The 1981 Book of Mormon Student Manual reads:
"The fulfillment of Nephi's prophecy concerning the scattering of the seed of his brethren is so vast a topic as to fill volumes and can be touched on here only briefly. It is one of the most tragic stories of history, equaling in many ways the persecution and suffering of the Jewish people through the centuries. (See 1 Nephi 19:13-15)
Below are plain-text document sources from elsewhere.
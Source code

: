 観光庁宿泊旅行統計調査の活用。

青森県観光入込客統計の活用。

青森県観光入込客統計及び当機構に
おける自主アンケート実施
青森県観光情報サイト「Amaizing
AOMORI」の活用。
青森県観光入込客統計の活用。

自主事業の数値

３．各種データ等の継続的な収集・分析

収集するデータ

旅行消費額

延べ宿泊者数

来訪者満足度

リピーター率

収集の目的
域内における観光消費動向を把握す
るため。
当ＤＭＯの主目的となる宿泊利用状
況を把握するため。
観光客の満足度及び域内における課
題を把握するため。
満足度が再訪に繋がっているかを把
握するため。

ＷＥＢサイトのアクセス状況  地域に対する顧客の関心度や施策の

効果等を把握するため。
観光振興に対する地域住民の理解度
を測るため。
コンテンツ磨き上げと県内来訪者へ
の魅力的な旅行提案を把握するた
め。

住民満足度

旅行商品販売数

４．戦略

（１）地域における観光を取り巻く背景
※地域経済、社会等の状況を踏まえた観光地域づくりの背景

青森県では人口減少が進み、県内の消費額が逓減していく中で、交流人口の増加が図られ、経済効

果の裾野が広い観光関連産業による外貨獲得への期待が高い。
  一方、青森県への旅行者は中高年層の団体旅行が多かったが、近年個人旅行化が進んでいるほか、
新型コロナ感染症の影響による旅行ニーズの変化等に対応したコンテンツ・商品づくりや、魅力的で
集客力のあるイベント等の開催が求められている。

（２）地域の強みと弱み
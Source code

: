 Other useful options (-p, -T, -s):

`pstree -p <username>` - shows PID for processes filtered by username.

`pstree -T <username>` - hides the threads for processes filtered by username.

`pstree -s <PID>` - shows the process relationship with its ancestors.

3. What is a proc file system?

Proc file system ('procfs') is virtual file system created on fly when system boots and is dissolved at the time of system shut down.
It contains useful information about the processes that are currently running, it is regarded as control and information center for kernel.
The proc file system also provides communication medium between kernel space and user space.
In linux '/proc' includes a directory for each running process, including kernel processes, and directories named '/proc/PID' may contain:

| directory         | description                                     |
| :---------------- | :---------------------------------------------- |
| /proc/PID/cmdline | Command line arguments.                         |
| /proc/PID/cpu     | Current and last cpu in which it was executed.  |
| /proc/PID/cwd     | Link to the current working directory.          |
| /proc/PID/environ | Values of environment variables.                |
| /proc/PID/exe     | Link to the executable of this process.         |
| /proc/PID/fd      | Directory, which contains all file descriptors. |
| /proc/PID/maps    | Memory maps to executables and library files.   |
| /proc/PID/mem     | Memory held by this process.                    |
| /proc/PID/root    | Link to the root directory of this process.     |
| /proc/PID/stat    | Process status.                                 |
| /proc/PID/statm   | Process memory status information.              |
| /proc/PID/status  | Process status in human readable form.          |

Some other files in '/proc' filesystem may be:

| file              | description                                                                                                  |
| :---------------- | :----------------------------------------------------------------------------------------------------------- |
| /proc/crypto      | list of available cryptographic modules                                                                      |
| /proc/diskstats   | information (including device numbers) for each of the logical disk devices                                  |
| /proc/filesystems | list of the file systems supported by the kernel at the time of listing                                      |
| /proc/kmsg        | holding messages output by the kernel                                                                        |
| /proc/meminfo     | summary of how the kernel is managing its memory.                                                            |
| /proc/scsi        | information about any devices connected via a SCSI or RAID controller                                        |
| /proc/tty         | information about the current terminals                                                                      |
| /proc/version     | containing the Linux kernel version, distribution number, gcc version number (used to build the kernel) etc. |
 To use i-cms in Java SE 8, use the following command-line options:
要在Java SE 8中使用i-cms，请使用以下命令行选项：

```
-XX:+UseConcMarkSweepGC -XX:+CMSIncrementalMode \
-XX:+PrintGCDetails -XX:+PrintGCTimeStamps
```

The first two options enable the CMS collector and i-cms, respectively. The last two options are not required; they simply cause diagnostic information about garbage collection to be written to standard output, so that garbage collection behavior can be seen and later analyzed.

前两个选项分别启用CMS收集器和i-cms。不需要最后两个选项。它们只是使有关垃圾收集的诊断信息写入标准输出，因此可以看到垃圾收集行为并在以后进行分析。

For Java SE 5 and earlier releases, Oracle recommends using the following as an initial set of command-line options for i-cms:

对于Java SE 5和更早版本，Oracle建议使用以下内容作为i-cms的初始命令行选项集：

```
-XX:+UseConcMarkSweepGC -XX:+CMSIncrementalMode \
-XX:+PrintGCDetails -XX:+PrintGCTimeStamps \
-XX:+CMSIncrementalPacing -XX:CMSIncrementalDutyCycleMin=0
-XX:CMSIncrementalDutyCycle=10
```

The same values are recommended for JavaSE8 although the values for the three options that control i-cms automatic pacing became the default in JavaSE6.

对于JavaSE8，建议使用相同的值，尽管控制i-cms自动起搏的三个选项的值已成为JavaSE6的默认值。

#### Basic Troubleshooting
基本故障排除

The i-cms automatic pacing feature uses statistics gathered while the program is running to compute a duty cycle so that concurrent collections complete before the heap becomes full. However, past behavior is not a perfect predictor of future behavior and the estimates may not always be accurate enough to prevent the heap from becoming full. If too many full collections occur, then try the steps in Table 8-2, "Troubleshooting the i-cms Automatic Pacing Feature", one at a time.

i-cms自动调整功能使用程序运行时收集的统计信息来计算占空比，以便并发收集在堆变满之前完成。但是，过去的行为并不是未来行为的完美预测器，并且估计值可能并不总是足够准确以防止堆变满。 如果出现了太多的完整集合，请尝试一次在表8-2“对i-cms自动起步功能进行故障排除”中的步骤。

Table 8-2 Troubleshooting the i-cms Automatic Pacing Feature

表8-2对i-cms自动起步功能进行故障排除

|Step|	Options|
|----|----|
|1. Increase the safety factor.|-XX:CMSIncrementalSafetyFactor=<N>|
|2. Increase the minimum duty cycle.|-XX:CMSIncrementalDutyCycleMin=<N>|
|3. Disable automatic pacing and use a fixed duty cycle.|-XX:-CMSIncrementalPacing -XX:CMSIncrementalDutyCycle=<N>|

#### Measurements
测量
"From the time Columbus landed in the West Indies, the destruction and driving of the Indian people began. The extent of this destruction has only recently started coming to full light. For example, Wilbur R. Jacobs a noted historian, refutes the earlier projections made by European and American scholars of the Indian population at the time Columbus arrived in the Western Hemisphere in 1492. Estimates used to place the Indian population of North America at about a million, and in both North and South America at no more than 8 million. However, according to Jacobs, modern projections which are widely accepted today place the total at 90 million for the whole of the Western Hemisphere and nearly 10 million in North America alone. (See "The Indian and the Frontier in American History—A Need for Revision," Western Historical Quarterly, Jan. 1973, p. 45.) When this total of 10 million Indians living in North America is compared with the estimated 235,000 who were alive at the turn of the twentieth century, one begins to glimpse the scope of the tragedy…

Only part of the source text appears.